▶ **Task prompt**
Find the line containing "## Infrastructure" in the records below. Copy exactly that line and each one after it, ending at the line containing "## Feilsøking", and nothing more.

══ Data section

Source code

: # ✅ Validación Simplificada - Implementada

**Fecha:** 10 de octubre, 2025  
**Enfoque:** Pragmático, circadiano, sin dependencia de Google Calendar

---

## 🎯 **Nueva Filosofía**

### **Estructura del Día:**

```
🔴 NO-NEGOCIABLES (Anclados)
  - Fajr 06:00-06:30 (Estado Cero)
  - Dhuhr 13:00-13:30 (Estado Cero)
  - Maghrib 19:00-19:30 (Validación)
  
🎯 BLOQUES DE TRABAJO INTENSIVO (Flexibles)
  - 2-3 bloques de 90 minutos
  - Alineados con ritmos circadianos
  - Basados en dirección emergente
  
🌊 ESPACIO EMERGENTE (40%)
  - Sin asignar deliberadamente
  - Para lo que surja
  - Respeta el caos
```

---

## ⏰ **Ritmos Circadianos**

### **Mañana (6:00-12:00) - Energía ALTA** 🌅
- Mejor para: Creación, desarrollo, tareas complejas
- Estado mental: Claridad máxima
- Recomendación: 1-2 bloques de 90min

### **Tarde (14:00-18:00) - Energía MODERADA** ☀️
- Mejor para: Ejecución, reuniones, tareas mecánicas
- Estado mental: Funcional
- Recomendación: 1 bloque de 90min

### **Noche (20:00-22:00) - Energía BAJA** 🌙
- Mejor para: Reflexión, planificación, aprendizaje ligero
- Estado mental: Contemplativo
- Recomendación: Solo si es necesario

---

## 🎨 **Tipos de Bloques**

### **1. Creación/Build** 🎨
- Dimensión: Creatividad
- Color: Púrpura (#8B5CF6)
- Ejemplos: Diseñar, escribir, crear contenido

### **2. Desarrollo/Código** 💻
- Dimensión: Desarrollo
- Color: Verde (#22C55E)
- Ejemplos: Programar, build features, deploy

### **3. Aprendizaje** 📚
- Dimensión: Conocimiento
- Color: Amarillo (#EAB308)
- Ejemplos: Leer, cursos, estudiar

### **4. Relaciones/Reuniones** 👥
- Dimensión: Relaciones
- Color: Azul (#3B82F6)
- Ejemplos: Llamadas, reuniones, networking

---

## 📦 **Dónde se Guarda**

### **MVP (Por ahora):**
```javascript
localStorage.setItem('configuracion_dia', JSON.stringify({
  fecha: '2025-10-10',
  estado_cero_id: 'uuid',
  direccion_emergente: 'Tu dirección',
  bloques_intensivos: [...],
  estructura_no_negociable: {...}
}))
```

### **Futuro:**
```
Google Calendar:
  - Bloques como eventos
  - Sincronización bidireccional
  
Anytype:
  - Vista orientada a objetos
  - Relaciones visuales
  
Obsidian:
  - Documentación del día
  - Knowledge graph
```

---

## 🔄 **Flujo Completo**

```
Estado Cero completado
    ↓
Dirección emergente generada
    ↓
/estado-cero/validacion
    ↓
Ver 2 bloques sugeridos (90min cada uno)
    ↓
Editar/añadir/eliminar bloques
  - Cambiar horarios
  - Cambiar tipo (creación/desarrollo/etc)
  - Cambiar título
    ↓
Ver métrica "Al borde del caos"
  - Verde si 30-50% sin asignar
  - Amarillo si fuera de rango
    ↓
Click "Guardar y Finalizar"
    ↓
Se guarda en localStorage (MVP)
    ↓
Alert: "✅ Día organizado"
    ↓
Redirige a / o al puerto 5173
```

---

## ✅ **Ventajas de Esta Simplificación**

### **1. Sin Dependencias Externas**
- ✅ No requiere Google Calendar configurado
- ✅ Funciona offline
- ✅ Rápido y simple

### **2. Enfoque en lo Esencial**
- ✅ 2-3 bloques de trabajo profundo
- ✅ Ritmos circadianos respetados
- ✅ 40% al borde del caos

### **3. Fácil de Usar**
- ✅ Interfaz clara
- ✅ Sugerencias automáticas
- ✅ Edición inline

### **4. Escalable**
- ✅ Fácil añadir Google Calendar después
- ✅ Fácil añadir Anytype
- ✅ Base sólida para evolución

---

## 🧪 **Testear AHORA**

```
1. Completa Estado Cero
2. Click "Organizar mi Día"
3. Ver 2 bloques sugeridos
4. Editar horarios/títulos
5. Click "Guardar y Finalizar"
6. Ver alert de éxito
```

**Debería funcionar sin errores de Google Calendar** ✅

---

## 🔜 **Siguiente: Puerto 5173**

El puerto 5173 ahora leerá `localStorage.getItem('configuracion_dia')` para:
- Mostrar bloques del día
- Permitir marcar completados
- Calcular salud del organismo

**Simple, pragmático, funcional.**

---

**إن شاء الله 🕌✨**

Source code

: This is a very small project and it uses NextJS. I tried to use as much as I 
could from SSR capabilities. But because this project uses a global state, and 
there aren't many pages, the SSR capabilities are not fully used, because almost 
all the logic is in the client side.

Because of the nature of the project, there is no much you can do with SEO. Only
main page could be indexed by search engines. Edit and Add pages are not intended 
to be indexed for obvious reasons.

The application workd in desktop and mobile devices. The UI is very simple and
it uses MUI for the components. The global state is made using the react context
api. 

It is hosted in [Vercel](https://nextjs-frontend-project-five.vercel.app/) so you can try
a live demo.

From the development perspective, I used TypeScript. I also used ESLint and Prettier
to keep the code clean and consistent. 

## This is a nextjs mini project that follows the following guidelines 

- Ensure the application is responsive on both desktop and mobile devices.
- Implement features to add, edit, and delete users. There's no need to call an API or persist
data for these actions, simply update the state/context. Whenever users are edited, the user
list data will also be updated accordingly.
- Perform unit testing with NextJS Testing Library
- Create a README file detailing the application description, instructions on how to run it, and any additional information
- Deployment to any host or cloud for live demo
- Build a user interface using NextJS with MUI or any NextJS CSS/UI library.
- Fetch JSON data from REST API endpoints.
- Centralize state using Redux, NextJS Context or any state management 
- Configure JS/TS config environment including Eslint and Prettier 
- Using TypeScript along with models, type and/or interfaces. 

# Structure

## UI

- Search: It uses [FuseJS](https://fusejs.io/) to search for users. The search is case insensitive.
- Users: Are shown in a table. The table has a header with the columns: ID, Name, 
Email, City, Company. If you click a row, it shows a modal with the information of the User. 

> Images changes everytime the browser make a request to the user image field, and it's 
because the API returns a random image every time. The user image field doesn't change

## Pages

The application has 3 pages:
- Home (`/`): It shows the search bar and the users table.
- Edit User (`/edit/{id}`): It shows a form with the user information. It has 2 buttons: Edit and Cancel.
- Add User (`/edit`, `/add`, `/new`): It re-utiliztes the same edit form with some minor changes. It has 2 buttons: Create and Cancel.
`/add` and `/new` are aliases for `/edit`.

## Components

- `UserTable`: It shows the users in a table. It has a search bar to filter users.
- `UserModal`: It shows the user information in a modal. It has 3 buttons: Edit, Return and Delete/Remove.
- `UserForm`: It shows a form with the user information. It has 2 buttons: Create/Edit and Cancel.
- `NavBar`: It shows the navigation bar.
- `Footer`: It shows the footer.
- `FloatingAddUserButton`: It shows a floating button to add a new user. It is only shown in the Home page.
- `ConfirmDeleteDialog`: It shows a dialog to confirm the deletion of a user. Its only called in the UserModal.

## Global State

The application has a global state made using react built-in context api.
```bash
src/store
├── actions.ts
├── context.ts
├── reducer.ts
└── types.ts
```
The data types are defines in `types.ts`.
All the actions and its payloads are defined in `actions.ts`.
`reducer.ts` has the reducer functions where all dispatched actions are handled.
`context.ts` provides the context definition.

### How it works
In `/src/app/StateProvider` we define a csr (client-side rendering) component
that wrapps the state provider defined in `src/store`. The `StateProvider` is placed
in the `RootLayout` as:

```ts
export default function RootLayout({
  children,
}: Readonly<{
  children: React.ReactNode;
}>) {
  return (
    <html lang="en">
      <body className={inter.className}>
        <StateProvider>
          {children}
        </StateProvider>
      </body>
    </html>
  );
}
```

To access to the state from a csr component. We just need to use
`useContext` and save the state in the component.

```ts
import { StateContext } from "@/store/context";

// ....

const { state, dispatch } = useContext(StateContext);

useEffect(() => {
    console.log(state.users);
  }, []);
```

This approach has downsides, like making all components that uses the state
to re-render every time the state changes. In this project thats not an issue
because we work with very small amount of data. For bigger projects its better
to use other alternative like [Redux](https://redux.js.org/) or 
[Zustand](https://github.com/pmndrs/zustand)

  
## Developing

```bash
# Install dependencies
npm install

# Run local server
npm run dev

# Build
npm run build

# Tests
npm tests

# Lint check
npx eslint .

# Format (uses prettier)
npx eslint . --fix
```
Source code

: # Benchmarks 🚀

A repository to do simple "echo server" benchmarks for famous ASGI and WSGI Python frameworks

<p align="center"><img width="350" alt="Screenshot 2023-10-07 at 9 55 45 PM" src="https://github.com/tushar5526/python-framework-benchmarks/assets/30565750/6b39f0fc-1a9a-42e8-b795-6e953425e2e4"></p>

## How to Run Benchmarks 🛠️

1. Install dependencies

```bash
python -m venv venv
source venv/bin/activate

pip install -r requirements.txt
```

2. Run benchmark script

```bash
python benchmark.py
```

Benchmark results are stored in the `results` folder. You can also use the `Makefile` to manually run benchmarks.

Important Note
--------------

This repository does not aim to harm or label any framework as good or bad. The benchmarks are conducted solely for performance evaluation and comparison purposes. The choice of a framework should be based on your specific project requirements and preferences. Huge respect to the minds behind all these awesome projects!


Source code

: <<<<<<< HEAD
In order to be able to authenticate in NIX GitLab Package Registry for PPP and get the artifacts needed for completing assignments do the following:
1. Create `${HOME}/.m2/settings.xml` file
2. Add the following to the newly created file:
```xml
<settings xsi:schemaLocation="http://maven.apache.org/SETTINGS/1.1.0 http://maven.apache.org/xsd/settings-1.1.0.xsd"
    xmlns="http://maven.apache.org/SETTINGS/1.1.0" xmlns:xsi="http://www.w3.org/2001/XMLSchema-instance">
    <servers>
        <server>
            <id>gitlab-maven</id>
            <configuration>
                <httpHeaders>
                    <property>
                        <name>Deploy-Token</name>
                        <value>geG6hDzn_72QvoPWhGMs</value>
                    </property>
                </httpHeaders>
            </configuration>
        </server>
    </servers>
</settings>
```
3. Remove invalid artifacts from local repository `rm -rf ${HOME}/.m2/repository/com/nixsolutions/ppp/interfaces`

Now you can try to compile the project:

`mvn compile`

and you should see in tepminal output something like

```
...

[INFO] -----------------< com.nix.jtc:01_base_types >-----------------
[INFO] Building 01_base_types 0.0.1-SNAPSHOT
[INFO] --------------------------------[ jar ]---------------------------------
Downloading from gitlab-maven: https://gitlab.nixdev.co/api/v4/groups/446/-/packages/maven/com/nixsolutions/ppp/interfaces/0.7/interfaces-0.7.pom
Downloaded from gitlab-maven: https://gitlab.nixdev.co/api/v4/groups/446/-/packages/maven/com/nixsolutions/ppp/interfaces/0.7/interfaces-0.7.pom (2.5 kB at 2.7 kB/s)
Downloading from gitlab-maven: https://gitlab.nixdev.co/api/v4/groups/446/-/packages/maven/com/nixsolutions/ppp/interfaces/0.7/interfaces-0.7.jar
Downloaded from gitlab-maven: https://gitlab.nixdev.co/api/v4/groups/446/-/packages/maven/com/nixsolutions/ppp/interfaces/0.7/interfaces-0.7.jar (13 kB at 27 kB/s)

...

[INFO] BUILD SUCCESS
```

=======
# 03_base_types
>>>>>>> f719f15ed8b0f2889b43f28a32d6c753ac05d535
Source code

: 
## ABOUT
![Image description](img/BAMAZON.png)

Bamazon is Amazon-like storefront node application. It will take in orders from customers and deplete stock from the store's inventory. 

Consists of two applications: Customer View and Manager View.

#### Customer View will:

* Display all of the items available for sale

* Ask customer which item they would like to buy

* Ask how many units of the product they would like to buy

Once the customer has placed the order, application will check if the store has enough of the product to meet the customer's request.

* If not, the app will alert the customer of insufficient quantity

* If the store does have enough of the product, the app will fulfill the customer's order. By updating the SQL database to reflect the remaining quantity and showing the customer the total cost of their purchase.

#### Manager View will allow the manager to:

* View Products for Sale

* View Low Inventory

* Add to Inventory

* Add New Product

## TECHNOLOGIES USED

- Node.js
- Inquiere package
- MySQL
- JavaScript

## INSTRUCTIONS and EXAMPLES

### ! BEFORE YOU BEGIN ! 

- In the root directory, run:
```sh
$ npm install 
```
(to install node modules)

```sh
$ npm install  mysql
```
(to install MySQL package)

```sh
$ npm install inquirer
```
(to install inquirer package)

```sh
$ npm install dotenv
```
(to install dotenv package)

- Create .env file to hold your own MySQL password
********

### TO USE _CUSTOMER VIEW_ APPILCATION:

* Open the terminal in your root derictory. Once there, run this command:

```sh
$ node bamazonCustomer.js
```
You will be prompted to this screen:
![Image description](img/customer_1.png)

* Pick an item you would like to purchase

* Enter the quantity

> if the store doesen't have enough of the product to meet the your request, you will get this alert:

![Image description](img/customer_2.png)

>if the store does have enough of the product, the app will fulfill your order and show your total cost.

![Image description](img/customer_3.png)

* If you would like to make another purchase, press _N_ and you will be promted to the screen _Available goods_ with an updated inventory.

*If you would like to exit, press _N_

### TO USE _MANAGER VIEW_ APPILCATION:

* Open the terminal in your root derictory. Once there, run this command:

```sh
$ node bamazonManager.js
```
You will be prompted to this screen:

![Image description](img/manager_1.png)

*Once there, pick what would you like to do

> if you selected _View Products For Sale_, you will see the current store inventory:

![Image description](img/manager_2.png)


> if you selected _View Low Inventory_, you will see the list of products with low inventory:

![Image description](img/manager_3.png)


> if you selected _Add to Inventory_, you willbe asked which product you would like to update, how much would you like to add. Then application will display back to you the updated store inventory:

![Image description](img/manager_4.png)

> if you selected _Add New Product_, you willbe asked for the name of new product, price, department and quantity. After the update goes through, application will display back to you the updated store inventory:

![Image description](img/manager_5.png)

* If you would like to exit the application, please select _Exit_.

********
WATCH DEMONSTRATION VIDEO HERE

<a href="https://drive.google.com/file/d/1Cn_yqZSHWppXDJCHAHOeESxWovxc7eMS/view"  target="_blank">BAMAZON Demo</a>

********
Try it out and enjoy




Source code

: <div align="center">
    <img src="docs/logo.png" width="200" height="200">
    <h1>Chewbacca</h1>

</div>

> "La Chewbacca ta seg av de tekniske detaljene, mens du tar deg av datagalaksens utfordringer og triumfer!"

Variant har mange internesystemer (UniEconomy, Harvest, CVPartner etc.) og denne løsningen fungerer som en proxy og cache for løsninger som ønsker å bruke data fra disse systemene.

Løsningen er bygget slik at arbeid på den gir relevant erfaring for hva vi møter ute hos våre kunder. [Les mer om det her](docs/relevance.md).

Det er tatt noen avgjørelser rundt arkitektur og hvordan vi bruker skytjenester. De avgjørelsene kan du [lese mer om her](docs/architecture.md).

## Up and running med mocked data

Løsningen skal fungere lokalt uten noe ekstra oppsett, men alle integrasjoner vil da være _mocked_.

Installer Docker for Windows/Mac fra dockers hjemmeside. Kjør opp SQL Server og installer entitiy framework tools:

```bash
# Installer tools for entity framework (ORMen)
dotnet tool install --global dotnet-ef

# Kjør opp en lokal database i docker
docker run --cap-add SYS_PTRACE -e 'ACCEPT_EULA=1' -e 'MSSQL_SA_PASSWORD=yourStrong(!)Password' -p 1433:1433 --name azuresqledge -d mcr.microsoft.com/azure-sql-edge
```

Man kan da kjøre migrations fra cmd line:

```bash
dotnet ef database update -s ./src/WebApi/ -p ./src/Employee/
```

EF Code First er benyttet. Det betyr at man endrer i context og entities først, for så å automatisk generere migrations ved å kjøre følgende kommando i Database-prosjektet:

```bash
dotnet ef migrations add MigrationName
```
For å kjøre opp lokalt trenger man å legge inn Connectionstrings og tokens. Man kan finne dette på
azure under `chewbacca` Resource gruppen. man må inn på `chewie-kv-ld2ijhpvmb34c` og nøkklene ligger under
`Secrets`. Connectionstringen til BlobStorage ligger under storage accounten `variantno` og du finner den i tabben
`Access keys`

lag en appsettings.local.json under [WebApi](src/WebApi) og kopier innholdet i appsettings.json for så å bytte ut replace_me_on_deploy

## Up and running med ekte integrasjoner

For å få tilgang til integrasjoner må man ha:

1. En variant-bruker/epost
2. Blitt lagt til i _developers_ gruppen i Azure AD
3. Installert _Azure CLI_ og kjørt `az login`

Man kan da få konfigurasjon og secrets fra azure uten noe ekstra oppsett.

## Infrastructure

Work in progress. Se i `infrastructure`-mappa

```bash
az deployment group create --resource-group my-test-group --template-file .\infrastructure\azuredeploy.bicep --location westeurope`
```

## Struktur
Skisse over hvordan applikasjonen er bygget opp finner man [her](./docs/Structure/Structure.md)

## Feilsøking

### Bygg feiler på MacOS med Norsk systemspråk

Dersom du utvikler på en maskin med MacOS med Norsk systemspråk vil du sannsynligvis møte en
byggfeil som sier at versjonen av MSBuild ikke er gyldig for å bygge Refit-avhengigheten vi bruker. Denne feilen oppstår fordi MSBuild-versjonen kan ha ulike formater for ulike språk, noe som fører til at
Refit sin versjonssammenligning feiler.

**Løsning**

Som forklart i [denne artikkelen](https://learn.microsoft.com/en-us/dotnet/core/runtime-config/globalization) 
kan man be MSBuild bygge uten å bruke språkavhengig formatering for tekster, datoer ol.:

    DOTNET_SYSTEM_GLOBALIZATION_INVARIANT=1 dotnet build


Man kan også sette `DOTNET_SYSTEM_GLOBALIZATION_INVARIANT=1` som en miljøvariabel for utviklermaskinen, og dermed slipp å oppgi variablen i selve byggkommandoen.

════

▶ **Exercise solution**
## Infrastructure

Work in progress. Se i `infrastructure`-mappa

```bash
az deployment group create --resource-group my-test-group --template-file .\infrastructure\azuredeploy.bicep --location westeurope`
```

## Struktur
Skisse over hvordan applikasjonen er bygget opp finner man [her](./docs/Structure/Structure.md)

## Feilsøking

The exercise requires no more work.